What the task requires:
Among the entries below, one stretch runs from the line that contains "bond aligned to" through the line that contains "allocation.". Repeat that stretch exactly, ends included, and only that.

Source records:
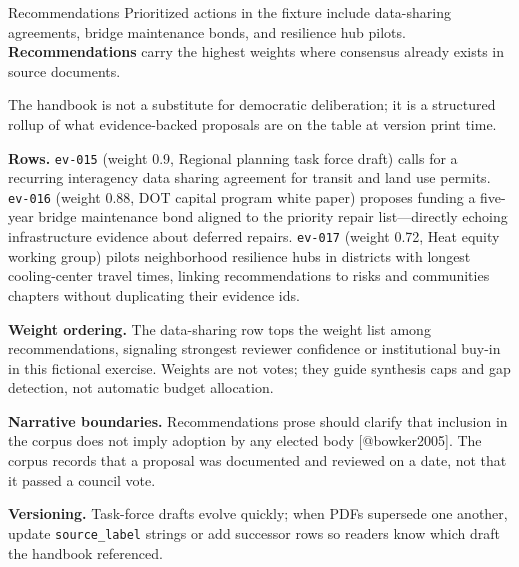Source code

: \documentclass[
  ignorenonframetext,
]{beamer}
\author{\texorpdfstring{}{}}
\date{}
\begin{document}
\begin{frame}[fragile]{Recommendations}
\protect{}\label{recommendations}
Prioritized actions in the fixture include data-sharing agreements,
bridge maintenance bonds, and resilience hub pilots.
\textbf{Recommendations} carry the highest weights where consensus
already exists in source documents.

The handbook is not a substitute for democratic deliberation; it is a
structured rollup of what evidence-backed proposals are on the table at
version print time.

\textbf{Rows.} \texttt{ev-015} (weight 0.9, Regional planning task force
draft) calls for a recurring interagency data sharing agreement for
transit and land use permits. \texttt{ev-016} (weight 0.88, DOT capital
program white paper) proposes funding a five-year bridge maintenance
bond aligned to the priority repair list---directly echoing
infrastructure evidence about deferred repairs. \texttt{ev-017} (weight
0.72, Heat equity working group) pilots neighborhood resilience hubs in
districts with longest cooling-center travel times, linking
recommendations to risks and communities chapters without duplicating
their evidence ids.

\textbf{Weight ordering.} The data-sharing row tops the weight list
among recommendations, signaling strongest reviewer confidence or
institutional buy-in in this fictional exercise. Weights are not votes;
they guide synthesis caps and gap detection, not automatic budget
allocation.

\textbf{Narrative boundaries.} Recommendations prose should clarify that
inclusion in the corpus does not imply adoption by any elected body
{[}@bowker2005{]}. The corpus records that a proposal was documented and
reviewed on a date, not that it passed a council vote.

\textbf{Versioning.} Task-force drafts evolve quickly; when PDFs
supersede one another, update \texttt{source\_label} strings or add
successor rows so readers know which draft the handbook referenced.
\end{frame}
\end{document}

Answer space:
bond aligned to the priority repair list---directly echoing
infrastructure evidence about deferred repairs. \texttt{ev-017} (weight
0.72, Heat equity working group) pilots neighborhood resilience hubs in
districts with longest cooling-center travel times, linking
recommendations to risks and communities chapters without duplicating
their evidence ids.

\textbf{Weight ordering.} The data-sharing row tops the weight list
among recommendations, signaling strongest reviewer confidence or
institutional buy-in in this fictional exercise. Weights are not votes;
they guide synthesis caps and gap detection, not automatic budget
allocation.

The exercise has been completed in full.